Mientras estaba descansando fatigosamente, y pensando de cómo había luchado por llegar a donde estaba, vi a la distancia a un hombre terrible de contemplar. Estaba cubierto en todas partes por pelos como una bestia salvaje. Su pelo era tan espeso que ocultaba su cuerpo en casi su totalidad. Su única ropa era un taparrabo de hojas e hierbas. La visión de él me llenó de temor, ya sea por el miedo o el asombro, no estaba muy seguro. Nunca antes había puesto mis ojos en tal extraordinaria visión de una forma humana. No supe qué hacer, pero cuando valoré mi vida tomé refugio, y trepé apresuradamente hasta arriba de la cara de un despeñadero cercano. Temblando me escondí bajo algunas plantas frondosas y gruesas, respirando agitadamente. La edad y la abstinencia se habían convertido casi en la muerte para mí. El hombre me vio sobre el despeñadero y me gritó con voz fuerte:
- Baja de la ladera, hombre de Dios. No tengas miedo. Soy sólo un débil hombre mortal como tú.
Tranquilizado por estas palabras recuperé mi inteligencia y bajé, y fui hasta el santo, dubitativamente postrándome a sus pies.
- Levántate, levántate, - dijo- . No debes arrodillarse ante mí. Tú también eres un siervo de Dios y tu nombre es Pafnucio, amado por los Santos.
Me levanté inmediatamente, y aunque estaba muy cansado fue con gran júbilo que me senté frente a él, con un deseo agudo de saber quién era, y qué tipo de vida ha vivido.
- Dios que me ha guiado a través del desierto ha cumplido el deseo de mi corazón, -dije-. Mis miembros y articulaciones, que se estaban desintegrando, casi empiezan ya a sentirse renovadas. Pero mi mente todavía tiene sed de iluminación. Dime señor, de todo corazón te lo ruego, te lo suplico en nombre de aquél por cuyo amor habitas estos desiertos: cuándo viniste, cuál es tu nombre, cuánto tiempo has estado aquí. Te ruego, me lo digas claramente.
Él obviamente podía ver como quise saber del objetivo de su vida, y me dio su respuesta.
- Puedo ver cuán seriamente deseas estar al tanto de las tribulaciones de mi larga vida, hermano amado. No tengas miedo alguno, te diré todo desde el principio. Me llamo Onofre, un pecador indigno, y he estado llevando mi vida laboriosa en este desierto durante casi setenta años. Tengo las bestias salvajes como compañía, mi comida regular es fruta e hierbas, coloco mi cuerpo miserable para dormir en laderas, en cuevas, y en valles. Durante todos estos años no he visto a nadie excepto a ti, y no he recibido comida de ningún ser humano.
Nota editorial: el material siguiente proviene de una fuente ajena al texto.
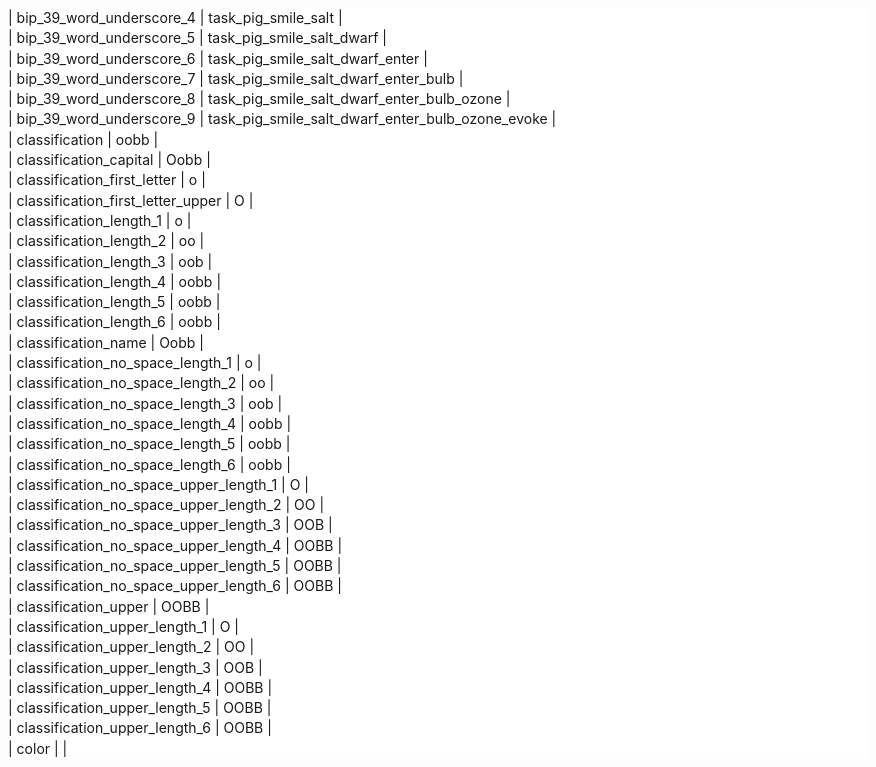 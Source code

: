| bip_39_word_underscore_4 | task_pig_smile_salt |  
| bip_39_word_underscore_5 | task_pig_smile_salt_dwarf |  
| bip_39_word_underscore_6 | task_pig_smile_salt_dwarf_enter |  
| bip_39_word_underscore_7 | task_pig_smile_salt_dwarf_enter_bulb |  
| bip_39_word_underscore_8 | task_pig_smile_salt_dwarf_enter_bulb_ozone |  
| bip_39_word_underscore_9 | task_pig_smile_salt_dwarf_enter_bulb_ozone_evoke |  
| classification | oobb |  
| classification_capital | Oobb |  
| classification_first_letter | o |  
| classification_first_letter_upper | O |  
| classification_length_1 | o |  
| classification_length_2 | oo |  
| classification_length_3 | oob |  
| classification_length_4 | oobb |  
| classification_length_5 | oobb |  
| classification_length_6 | oobb |  
| classification_name | Oobb |  
| classification_no_space_length_1 | o |  
| classification_no_space_length_2 | oo |  
| classification_no_space_length_3 | oob |  
| classification_no_space_length_4 | oobb |  
| classification_no_space_length_5 | oobb |  
| classification_no_space_length_6 | oobb |  
| classification_no_space_upper_length_1 | O |  
| classification_no_space_upper_length_2 | OO |  
| classification_no_space_upper_length_3 | OOB |  
| classification_no_space_upper_length_4 | OOBB |  
| classification_no_space_upper_length_5 | OOBB |  
| classification_no_space_upper_length_6 | OOBB |  
| classification_upper | OOBB |  
| classification_upper_length_1 | O |  
| classification_upper_length_2 | OO |  
| classification_upper_length_3 | OOB |  
| classification_upper_length_4 | OOBB |  
| classification_upper_length_5 | OOBB |  
| classification_upper_length_6 | OOBB |  
| color |  |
Fui criado en el monasterio de Hermopolis en la Tebaida, donde había aproximadamente cien monjes. Su vida era tal, que vivieron equitativamente entre ellos, en la voluntad y en la escritura. Eran de un solo corazón y un solo espíritu, inclinando sus cabezas bajo el yugo y la disciplina de una regla sagrada, despreocupados por los altibajos de la vida en el mundo entero. Lo que complació a uno complacía a todos. Siguieron a Dios con mente sagrada, fe pura, y perfecta caridad. Noche y día, nunca dejaron de servirlo con la mansedumbre y paciencia. Tenían tal afición al silencio, como parte de su abstinencia, que nadie desafiaba decir una palabra, excepto para hacer alguna pregunta necesaria o dar una respuesta apropiada. Allí, también recibí la doctrina sagrada en mi juventud, y aprendí de los hermanos, el modelo de una vida regular. Estaba seguro del amor que tenían por mí, y me enseñaron cómo debo desempeñar los mandamientos de Dios.